Xi decided to strike while the iron is hot rather than wait for later in his new term when increasing problems might have made the change more difficult. His brash step has undoubtedly aroused profound concern among the elite. Many high Party personnel, bureaucrats, judicial officials, lawyers, intellectuals, academics and business people, mindful of the past Maoist dictatorship and the increasingly repressive and arbitrary government under Xi, have seen this coming and now, in social media and other informal ways, are showing their anxieties and opposition.

But not many public signs of protest can be expected, since he has stifled free expression in the past few years.

At least it’s a relief to be able to quit pretending that the spread of liberal democracy has ushered in the end of history. Nope, the party is just getting started… and it’s gonna be lit….

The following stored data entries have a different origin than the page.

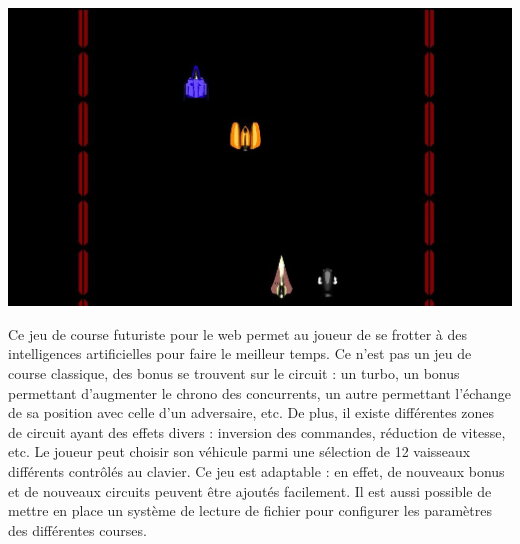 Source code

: \clearpage
{}
\begin{minipage}{6cm}
 \includegraphics[width=\linewidth]{img/capturejeu_course}
\end{minipage}
\hfill
\begin{minipage}{9cm}
Ce jeu de course futuriste pour le web permet au joueur de se frotter à des intelligences artificielles pour faire le meilleur temps. 
Ce n’est pas un jeu de course classique, des bonus se trouvent sur le circuit :
un turbo, un bonus permettant d’augmenter le chrono des concurrents, un autre permettant l'échange de sa position avec celle d'un adversaire, etc. 
De plus, il existe différentes zones de circuit ayant des effets divers : inversion des commandes, réduction de vitesse, etc.
Le joueur peut choisir son véhicule parmi une sélection de 12 vaisseaux différents contrôlés au clavier. 
Ce jeu est adaptable : en effet, de nouveaux bonus et de nouveaux circuits peuvent être ajoutés facilement.
Il est aussi possible de mettre en place un système de lecture de fichier pour configurer les paramètres des différentes courses.
\end{minipage}

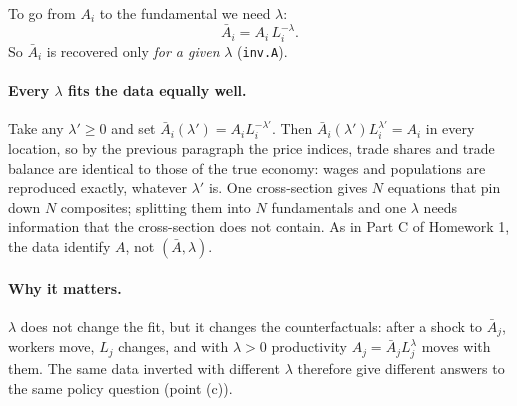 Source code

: \documentclass[11pt,a4paper]{article}
\begin{document}
To go from $A_i$ to the fundamental we need $\lambda$:
\begin{equation}
\bar A_i = A_i\,L_i^{-\lambda}.
\end{equation}
So $\bar A_i$ is recovered only \emph{for a given} $\lambda$ (\texttt{inv.A}).

\paragraph{Every $\lambda$ fits the data equally well.} Take any $\lambda' \ge 0$ and set $\bar A_i(\lambda') = A_iL_i^{-\lambda'}$. Then $\bar A_i(\lambda')L_i^{\lambda'} = A_i$ in every location, so by the previous paragraph the price indices, trade shares and trade balance are identical to those of the true economy: wages and populations are reproduced exactly, whatever $\lambda'$ is. One cross-section gives $N$ equations that pin down $N$ composites; splitting them into $N$ fundamentals and one $\lambda$ needs information that the cross-section does not contain. As in Part C of Homework 1, the data identify $A$, not $(\bar A, \lambda)$.

\paragraph{Why it matters.} $\lambda$ does not change the fit, but it changes the counterfactuals: after a shock to $\bar A_j$, workers move, $L_j$ changes, and with $\lambda > 0$ productivity $A_j = \bar A_jL_j^{\lambda}$ moves with them. The same data inverted with different $\lambda$ therefore give different answers to the same policy question (point (c)).
\end{document}
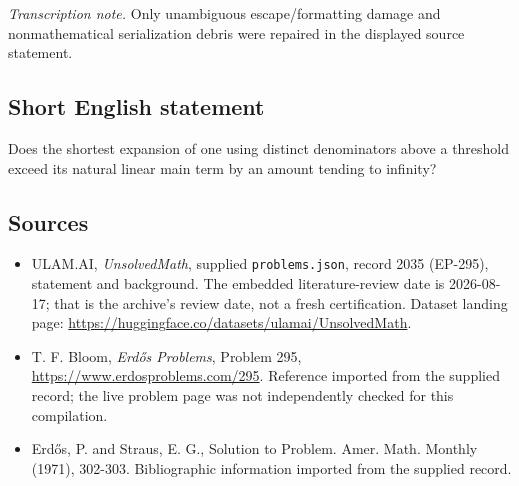 \documentclass[11pt,a4paper]{article}
\begin{document}
{\small\emph{Transcription note.} Only unambiguous escape/formatting damage and nonmathematical serialization debris were repaired in the displayed source statement.}

\subsection{Short English statement}

Does the shortest expansion of one using distinct denominators above a threshold exceed its natural linear main term by an amount tending to infinity?

\subsection{Sources}

{\small

\begin{itemize}

\item[\hypertarget{source:2035:1}{S1}] ULAM.AI, \emph{UnsolvedMath}, supplied \texttt{problems.json}, record 2035 (EP-295), statement and background. The embedded literature-review date is 2026-08-17; that is the archive’s review date, not a fresh certification. Dataset landing page: \url{https://huggingface.co/datasets/ulamai/UnsolvedMath}.

\item[\hypertarget{source:2035:2}{S2}] T. F. Bloom, \emph{Erdős Problems}, Problem 295, \url{https://www.erdosproblems.com/295}. Reference imported from the supplied record; the live problem page was not independently checked for this compilation.

\item[\hypertarget{source:2035:3}{S3}] Erd\H{o}s, P. and Straus, E. G., Solution to Problem. Amer. Math. Monthly (1971), 302-303. Bibliographic information imported from the supplied record.

\end{itemize}

}

\label{end:2035}
\end{document}

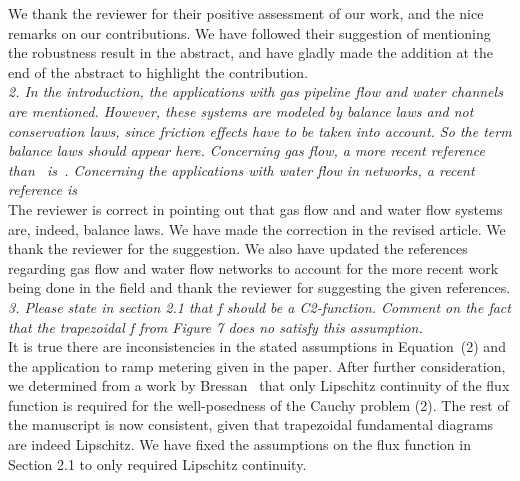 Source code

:\documentclass[10pt]{article}
\begin{document}
We thank the reviewer for their positive assessment of our work, and the nice remarks on our contributions. We have followed their suggestion of mentioning the robustness result in the abstract, and have gladly made the addition at the end of the abstract to highlight the contribution.\\


\emph{2. In the introduction, the applications with gas pipeline flow and water channels are mentioned. However, these systems are modeled by balance laws and not conservation laws, since friction effects have to be taken into account. So the term balance laws should appear here.
Concerning gas flow, a more recent reference than~\cite{Rothfarb1970} is~\cite{Gugat2011Gas}.
Concerning the applications with water flow in networks, a recent reference is~\cite{Gugat2012Contamination}}\\

The reviewer is correct in pointing out that gas flow and and water flow systems are, indeed, balance laws. We have made the correction in the revised article. We thank the reviewer for the suggestion.
We also have updated the references regarding gas flow and water flow networks to account for the more recent work being done in the field and thank the reviewer for suggesting the given references.\\

\emph{3. Please state in section 2.1 that f should be a C2-function. Comment on the fact that the trapezoidal f from Figure 7 does no satisfy this assumption.}\\

It is true there are inconsistencies in the stated assumptions in Equation~(2) and the application to ramp metering given in the paper. After further consideration, we determined from a work by Bressan~\cite{Bressan2006Hyperbolic} that only Lipschitz continuity of the flux function is required for the well-posedness of the Cauchy problem (2). The rest of the manuscript is now consistent, given that trapezoidal fundamental diagrams are indeed Lipschitz. We have fixed the assumptions on the flux function in Section 2.1 to only required Lipschitz continuity.\\

\end{document}
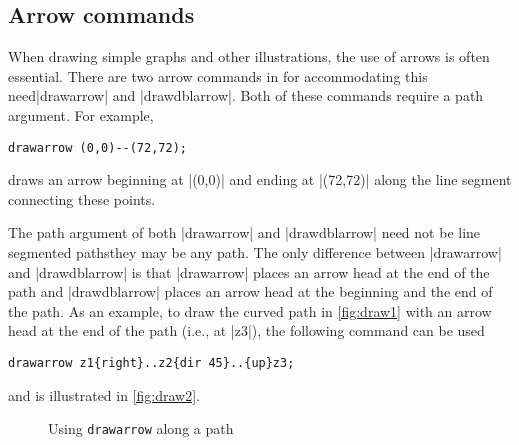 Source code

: \subsection{Arrow commands}

When drawing simple graphs and other illustrations, the use of arrows is
often essential.  There are two arrow commands in \MP{} for
accommodating this need\Dash |drawarrow| and |drawdblarrow|.  Both of
these commands require a path argument.  For example,

\begin{lstlisting}[style=MP]
drawarrow (0,0)--(72,72);
\end{lstlisting}
draws an arrow beginning at |(0,0)| and ending at |(72,72)| along the
line segment connecting these points.

The path argument of both |drawarrow| and |drawdblarrow| need not be
line segmented paths\Dash they may be any \MP{} path.  The only
difference between |drawarrow| and |drawdblarrow| is that |drawarrow|
places an arrow head at the end of the path and |drawdblarrow| places an
arrow head at the beginning and the end of the path.  As an example, to
draw the curved path in \autoref{fig:draw1} with an arrow head at the
end of the path (i.e., at |z3|), the following command can be used

\begin{lstlisting}[style=MP]
drawarrow z1{right}..z2{dir 45}..{up}z3;
\end{lstlisting}
and is illustrated in \autoref{fig:draw2}.

\begin{figure}
  \centering
  \caption{Using \texttt{drawarrow} along a path}
  \label{fig:draw2}
\end{figure}
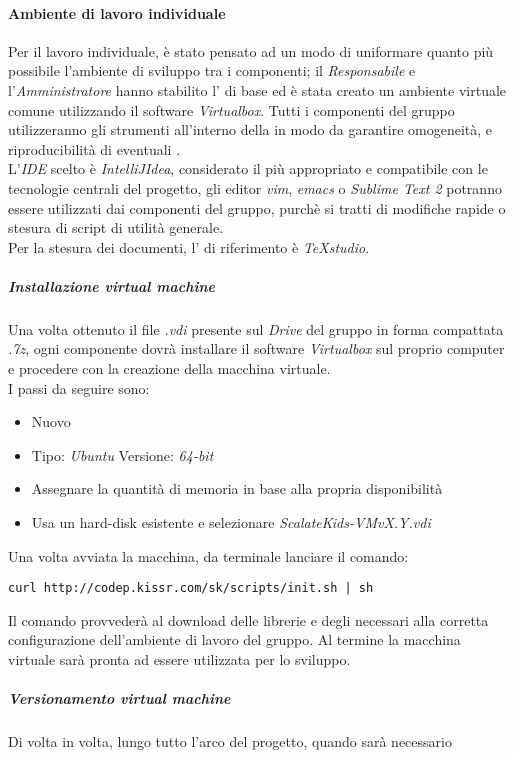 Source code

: \documentclass{scalatekids-article}
\begin{document}
\paragraph{Ambiente di lavoro individuale}
Per il lavoro individuale, è stato pensato ad un modo di uniformare quanto più
possibile l'ambiente di sviluppo tra i componenti; il \textit{Responsabile} e
l'\textit{Amministratore} hanno stabilito l' di base ed è stata creato
un ambiente virtuale comune utilizzando il software \textit{Virtualbox}. Tutti i
componenti del gruppo utilizzeranno gli strumenti all'interno della
 in modo da garantire omogeneità, e riproducibilità di
eventuali .\\ L'\textit{IDE} scelto è \textit{IntelliJIdea}, considerato il
più appropriato e compatibile con le tecnologie centrali del progetto, gli
editor \textit{vim}, \textit{emacs} o \textit{Sublime Text 2} potranno essere
utilizzati dai componenti del gruppo, purchè si tratti di modifiche rapide o
stesura di script di utilità generale.\\
Per la stesura dei documenti, l' di riferimento è \textit{TeXstudio}.
\subparagraph{Installazione virtual machine}
Una volta ottenuto il file \textit{.vdi} presente sul \textit{Drive} del gruppo
in forma compattata \textit{.7z}, ogni componente dovrà installare il software
\textit{Virtualbox} sul proprio computer e procedere con la creazione della
macchina virtuale.\\
I passi da seguire sono:
\begin{itemize}
\item Nuovo
\item Tipo: \textit{Ubuntu} Versione: \textit{64-bit}
\item Assegnare la quantità di memoria in base alla propria disponibilità
\item Usa un hard-disk esistente e selezionare \textit{ScalateKids-VMvX.Y.vdi}
\end{itemize}
Una volta avviata la macchina, da terminale lanciare il comando:
\begin{center}
  \verb=curl http://codep.kissr.com/sk/scripts/init.sh | sh=
\end{center}
Il comando provvederà al download delle librerie e degli 
necessari alla corretta configurazione dell'ambiente di lavoro del gruppo.
Al termine la macchina virtuale sarà pronta ad essere utilizzata per lo sviluppo.
\subparagraph{Versionamento virtual machine}
Di volta in volta, lungo tutto l'arco del progetto, quando sarà necessario
\end{document}
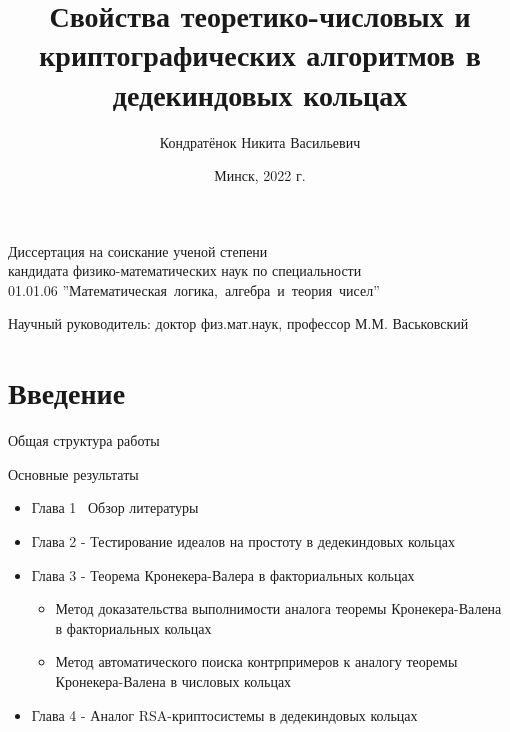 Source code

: \documentclass[8pt, xcolor=x11names]{beamer}
\author[Кондратёнок Н.В.]{Кондратёнок Никита Васильевич}
\title[]{Свойства теоретико-числовых и криптографических алгоритмов в дедекиндовых кольцах}
\date{Минск, 2022 г.}
\begin{document}
\begin{frame}
    \titlepage

    \begin{center}
        Диссертация на соискание ученой степени\\
        кандидата физико-математических наук по специальности\\
        01.01.06 ''Математическая~логика,~алгебра~и~теория~чисел''
    \end{center}

    \begin{center}
        Научный руководитель: доктор физ.мат.наук, профессор М.М. Васьковский
    \end{center}    
\end{frame}

\section{Введение}

\begin{frame}{Общая структура работы}
    \begin{block}{Основные результаты}
        \begin{itemize}
            \item Глава 1 \textendash\ Обзор литературы
            
            \item Глава 2 - Тестирование идеалов на простоту в дедекиндовых кольцах

            \item Глава 3 - Теорема Кронекера-Валера в факториальных кольцах
            \begin{itemize}
                \item Метод доказательства выполнимости аналога теоремы Кронекера-Валена в факториальных кольцах

                \item Метод автоматического поиска контрпримеров к аналогу теоремы Кронекера-Валена в числовых кольцах
            \end{itemize}
            
            \item Глава 4 - Аналог RSA-криптосистемы в дедекиндовых кольцах
        \end{itemize}
    \end{block}
\end{frame}
\end{document}

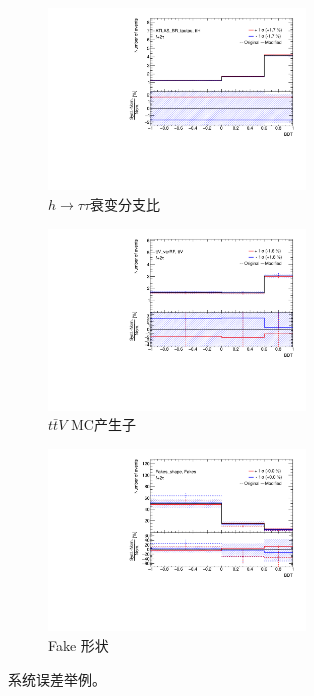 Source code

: \begin{figure}[htbp]
\centering
\begin{center}
\begin{subfigure}[b]{0.33\textwidth}
  \includegraphics[width=0.75\textwidth, angle=-90, keepaspectratio]{fig/h1l2tau_ttH.pdf}
  \caption{$h\rightarrow \tau\tau$衰变分支比}
\end{subfigure}
\begin{subfigure}[b]{0.33\textwidth}
  \includegraphics[width=0.75\textwidth, angle=-90, keepaspectratio]{fig/OneLepTwoTaus/Plots_ttV-signal_MCsys.pdf}
  \caption{$t\bar{t}V$ MC产生子}
\end{subfigure}
\begin{subfigure}[b]{0.33\textwidth}
  \includegraphics[width=0.75\textwidth, angle=-90, keepaspectratio]{fig/OneLepTwoTaus/h1l2tau_Fakes.pdf}
  \caption{Fake \tauhad 形状}
\end{subfigure}
\end{center}
\caption{系统误差举例。}
\label{Fig:1l2tau.shapesys}
\end{figure}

Sakdina: a prototype social credit system

Reading about the Siamese kingdom of Ayutthaya, which reigned from 1351 to 1767, I was struck by a description of the feudal ranking system called “sakdina” that was put in place by King Trailok in the early 15th century. Here’s the Wiki summary:

Sakdina (Thai: ศักดินา) was a system of social hierarchy in use from the Ayutthaya to early Rattanakosin periods of Thai history. It assigned a numerical rank to each person depending on their status, and served to determine their precedence in society, and especially among the nobility. The numbers represented the number of rai of land a person was entitled to own—sakdina literally translates as “field prestige”—although there is no evidence that it was employed literally. The Three Seals Law, for example, specifies a sakdina of 100,000 for the Maha Uparat, 10,000 for the Chao Phraya Chakri, 600 for learned Buddhist monks, 20 for commoners and 5 for slaves.

China’s rulers may have learned something from Thai history, because they are now rolling out a dynamic, interactive, socially networked sakdina system for their own people. It is called the social credit system.

Whether it can successfully keep 1.4 billion people in line, in an advanced, high-tech and globally connected society, remains to be seen.